This is, of course, utterly BS.

All files are binary files.

Some contains sound data, some image data, some zip data, some pdf data, and
some raw encoded text data.

But we don't have a "jpg" mode for open(). We do have higher API we pass file
objects to in order to decode their content as jpg, which is what we should be
doing to text. Text is not an exceptional case.

VSCode does a lot of work to turn those bytes into pretty words, just like VLC
into videos. They are not like that in the file. It's all a representation for
human consumption.

The reasoning for this confusing API is that reading text from a file is a
common use, which is true. Espacially on Unix, from which C is from. But using
a "mode" is the wrong abstraction to offer it.

If fact, Python 3 does it partially right. It has a io.FileIO object that just
take care of opening the stuff, and a io.BufferedReader that wraps FileIO to
offer practical methods to access its content.

This what what open(mode="b") returns.

If you do open(mode="t"), which is the default, it wraps the BufferedReader
into a TextStream that does the decoding part transparently for you, and
returns that.

There is an great explanation of this by the always excellent David Beazley:
[http://www.dabeaz.com/python3io_2010/MasteringIO.pdf](http://www.dabeaz.com/python3io_2010/MasteringIO.pdf)
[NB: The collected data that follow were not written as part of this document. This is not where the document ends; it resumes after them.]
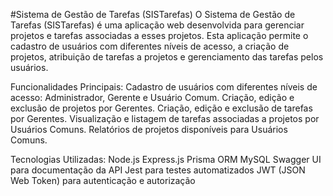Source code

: #Sistema de Gestão de Tarefas (SISTarefas)
O Sistema de Gestão de Tarefas (SISTarefas) é uma aplicação web desenvolvida para gerenciar projetos e tarefas associadas a esses projetos. Esta aplicação permite o cadastro de usuários com diferentes níveis de acesso, a criação de projetos, atribuição de tarefas a projetos e gerenciamento das tarefas pelos usuários.

Funcionalidades Principais:
Cadastro de usuários com diferentes níveis de acesso: Administrador, Gerente e Usuário Comum.
Criação, edição e exclusão de projetos por Gerentes.
Criação, edição e exclusão de tarefas por Gerentes.
Visualização e listagem de tarefas associadas a projetos por Usuários Comuns.
Relatórios de projetos disponíveis para Usuários Comuns.

Tecnologias Utilizadas:
Node.js
Express.js
Prisma ORM
MySQL 
Swagger UI para documentação da API
Jest para testes automatizados
JWT (JSON Web Token) para autenticação e autorização

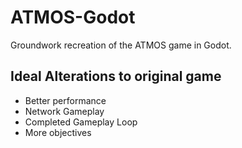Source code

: # ATMOS-Godot
 Groundwork recreation of the ATMOS game in Godot. 
 
 ## Ideal Alterations to original game
 
 * Better performance
 * Network Gameplay
 * Completed Gameplay Loop
 * More objectives
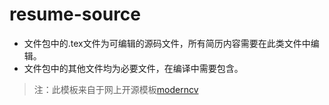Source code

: resume-source
=============

- 文件包中的.tex文件为可编辑的源码文件，所有简历内容需要在此类文件中编辑。
- 文件包中的其他文件均为必要文件，在编译中需要包含。


>注：此模板来自于网上开源模板[moderncv][1]

[1]:http://www.ctan.org/tex-archive/macros/latex/contrib/moderncv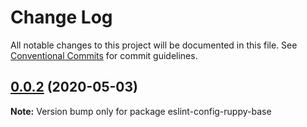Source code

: # Change Log

All notable changes to this project will be documented in this file.
See [Conventional Commits](https://conventionalcommits.org) for commit guidelines.

## [0.0.2](https://github.com/Ruppyio/eslint-configs/blob/master/packages/eslint-config-ruppy-base/compare/eslint-config-ruppy-base@0.0.1...eslint-config-ruppy-base@0.0.2) (2020-05-03)

**Note:** Version bump only for package eslint-config-ruppy-base
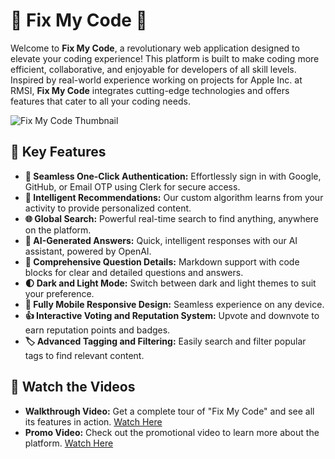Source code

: # 🌟 Fix My Code 🌟

Welcome to **Fix My Code**, a revolutionary web application designed to elevate your coding experience! This platform is built to make coding more efficient, collaborative, and enjoyable for developers of all skill levels. Inspired by real-world experience working on projects for Apple Inc. at RMSI, **Fix My Code** integrates cutting-edge technologies and offers features that cater to all your coding needs.

![Fix My Code Thumbnail](https://res.cloudinary.com/di6xkdtqb/image/upload/v1720724799/Portfolio/kpncjznukqzznfadfal8.png)

## 🚀 Key Features

- **🔐 Seamless One-Click Authentication:** Effortlessly sign in with Google, GitHub, or Email OTP using Clerk for secure access.
- **🧠 Intelligent Recommendations:** Our custom algorithm learns from your activity to provide personalized content.
- **🌐 Global Search:** Powerful real-time search to find anything, anywhere on the platform.
- **🤖 AI-Generated Answers:** Quick, intelligent responses with our AI assistant, powered by OpenAI.
- **💬 Comprehensive Question Details:** Markdown support with code blocks for clear and detailed questions and answers.
- **🌓 Dark and Light Mode:** Switch between dark and light themes to suit your preference.
- **📱 Fully Mobile Responsive Design:** Seamless experience on any device.
- **👍 Interactive Voting and Reputation System:** Upvote and downvote to earn reputation points and badges.
- **🏷️ Advanced Tagging and Filtering:** Easily search and filter popular tags to find relevant content.

## 🎥 Watch the Videos

- **Walkthrough Video:** Get a complete tour of "Fix My Code" and see all its features in action. [Watch Here](https://www.linkedin.com/feed/update/urn:li:activity:7215157510729605120/)
- **Promo Video:** Check out the promotional video to learn more about the platform. [Watch Here](https://www.linkedin.com/feed/update/urn:li:activity:7211699765669974016/)
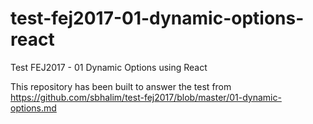 # test-fej2017-01-dynamic-options-react
Test FEJ2017 - 01 Dynamic Options using React

This repository has been built to answer the test from https://github.com/sbhalim/test-fej2017/blob/master/01-dynamic-options.md
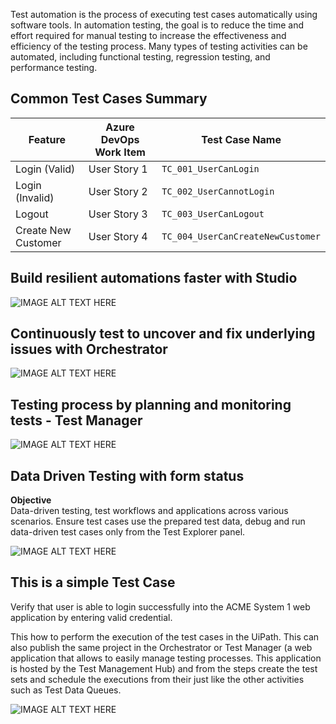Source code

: Test automation is the process of executing test cases automatically using software tools. In automation testing, the goal is to reduce the time and effort required for manual testing to increase the effectiveness and efficiency of the testing process. Many types of testing activities can be automated, including functional testing, regression testing, and performance testing.

## Common Test Cases Summary

| Feature              | Azure DevOps Work Item | Test Case Name                          | 
|----------------------|------------------------|-----------------------------------------|
| Login (Valid)        | User Story 1           | `TC_001_UserCanLogin`                   | `/TestCases/AccountLogin/TC_001_UserCanLogin.xaml`     |
| Login (Invalid)      | User Story 2           | `TC_002_UserCannotLogin`                | `/TestCases/AccountLogin/TC_002_UserCannotLogin.xaml`  |
| Logout               | User Story 3           | `TC_003_UserCanLogout`                  | `/TestCases/AccountLogin/TC_003_UserCanLogout.xaml`    |
| Create New Customer  | User Story 4           | `TC_004_UserCanCreateNewCustomer`       | `/TestCases/Customers/TC_004_UserCanCreateNewCustomer.xaml` |

## Build resilient automations faster with Studio
![IMAGE ALT TEXT HERE](https://github.com/bacdillon/UiPath-Automation/blob/main/Automation%20Testing/Animated%20image/sys_CRMApp_Testing_Alfred.gif)

## Continuously test to uncover and fix underlying issues with Orchestrator
![IMAGE ALT TEXT HERE](https://github.com/bacdillon/UiPath-Automation/blob/main/Automation%20Testing/Animated%20image/Test%20Set%20in%20UiPath%20Orchestrator.gif)

## Testing process by planning and monitoring tests	- Test Manager
![IMAGE ALT TEXT HERE](https://github.com/bacdillon/UiPath-Automation/blob/main/Automation%20Testing/Animated%20image/Test%20all%20account%20login%20features%20(Test%20Manager).gif)

## Data Driven Testing with form status
**Objective** <br>
Data-driven testing, test workflows and applications across various scenarios. Ensure test cases use the prepared test data, debug and run data-driven test cases only from the Test Explorer panel. 

![IMAGE ALT TEXT HERE](https://github.com/bacdillon/UiPath-Automation/blob/main/Automation%20Testing/Animated%20image/Data-Driven-Testing-with-form-st.gif)

## This is a simple Test Case 
Verify that user is able to login successfully into the ACME System 1 web application by entering valid credential. 

This how to perform the execution of the test cases in the UiPath. This can also publish the same project in the Orchestrator or Test Manager (a web application that allows to easily manage testing processes. This application is hosted by the Test Management Hub) and from the steps create the test sets and schedule the executions from their just like the other activities such as Test Data Queues.

![IMAGE ALT TEXT HERE](https://github.com/bacdillon/UiPath-Automation/blob/main/Automation%20Testing/Animated%20image/Robot-16-ACME-System1Testing.gif)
What it should do is offering something this:

    
    
        with open('text.txt').as_text():
    

open() would always return BufferedReadfer, as_text() would always return
TextStream.

This completly separates I/O from decoding, removing confusion in the mind of
all those coders that would otherwise live by the illusionary binary/text
model. It also makes the API much less error prone: you can easily see where
to the file related arguments go (in open()) and where to text related
arguments go (in as_text()).

You can keep the mode, but only for "read", "write" and "append", removing the
weird mix with "text" and "bytes" which are really related to a different set
of operations.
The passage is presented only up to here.